Stored entries:
+ + + +
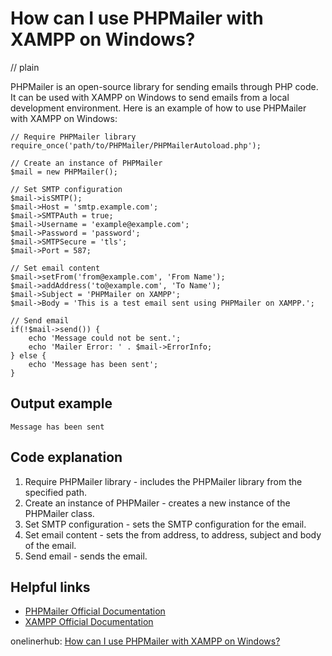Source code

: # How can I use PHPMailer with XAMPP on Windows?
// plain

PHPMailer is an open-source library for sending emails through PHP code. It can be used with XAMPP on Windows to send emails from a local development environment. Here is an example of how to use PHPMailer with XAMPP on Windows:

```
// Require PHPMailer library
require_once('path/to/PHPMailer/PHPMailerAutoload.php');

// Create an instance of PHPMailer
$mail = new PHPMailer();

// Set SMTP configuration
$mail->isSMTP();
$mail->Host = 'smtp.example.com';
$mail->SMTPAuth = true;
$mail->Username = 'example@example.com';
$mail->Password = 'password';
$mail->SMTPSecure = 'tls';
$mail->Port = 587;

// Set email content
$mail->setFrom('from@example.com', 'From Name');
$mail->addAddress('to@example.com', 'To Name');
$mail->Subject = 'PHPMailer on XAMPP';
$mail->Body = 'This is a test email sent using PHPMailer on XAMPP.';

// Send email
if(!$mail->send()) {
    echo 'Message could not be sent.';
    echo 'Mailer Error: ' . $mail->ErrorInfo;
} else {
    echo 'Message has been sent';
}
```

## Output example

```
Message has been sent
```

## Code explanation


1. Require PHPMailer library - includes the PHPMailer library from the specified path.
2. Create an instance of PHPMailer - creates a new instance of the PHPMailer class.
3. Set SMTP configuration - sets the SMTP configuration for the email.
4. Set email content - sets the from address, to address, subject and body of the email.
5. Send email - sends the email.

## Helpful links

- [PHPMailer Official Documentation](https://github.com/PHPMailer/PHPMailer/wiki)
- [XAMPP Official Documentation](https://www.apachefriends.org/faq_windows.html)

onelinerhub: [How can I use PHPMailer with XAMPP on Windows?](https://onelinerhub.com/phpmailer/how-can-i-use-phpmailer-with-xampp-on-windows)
+ + + +
DIRECTIONS FOR THIS TASK: An exact, picture-free copy of the entries is required.

COMPLETED TASK:
Source code

: # How can I use PHPMailer with XAMPP on Windows?
// plain

PHPMailer is an open-source library for sending emails through PHP code. It can be used with XAMPP on Windows to send emails from a local development environment. Here is an example of how to use PHPMailer with XAMPP on Windows:

```
// Require PHPMailer library
require_once('path/to/PHPMailer/PHPMailerAutoload.php');

// Create an instance of PHPMailer
$mail = new PHPMailer();

// Set SMTP configuration
$mail->isSMTP();
$mail->Host = 'smtp.example.com';
$mail->SMTPAuth = true;
$mail->Username = 'example@example.com';
$mail->Password = 'password';
$mail->SMTPSecure = 'tls';
$mail->Port = 587;

// Set email content
$mail->setFrom('from@example.com', 'From Name');
$mail->addAddress('to@example.com', 'To Name');
$mail->Subject = 'PHPMailer on XAMPP';
$mail->Body = 'This is a test email sent using PHPMailer on XAMPP.';

// Send email
if(!$mail->send()) {
    echo 'Message could not be sent.';
    echo 'Mailer Error: ' . $mail->ErrorInfo;
} else {
    echo 'Message has been sent';
}
```

## Output example

```
Message has been sent
```

## Code explanation


1. Require PHPMailer library - includes the PHPMailer library from the specified path.
2. Create an instance of PHPMailer - creates a new instance of the PHPMailer class.
3. Set SMTP configuration - sets the SMTP configuration for the email.
4. Set email content - sets the from address, to address, subject and body of the email.
5. Send email - sends the email.

## Helpful links

- [PHPMailer Official Documentation](https://github.com/PHPMailer/PHPMailer/wiki)
- [XAMPP Official Documentation](https://www.apachefriends.org/faq_windows.html)

onelinerhub: [How can I use PHPMailer with XAMPP on Windows?](https://onelinerhub.com/phpmailer/how-can-i-use-phpmailer-with-xampp-on-windows)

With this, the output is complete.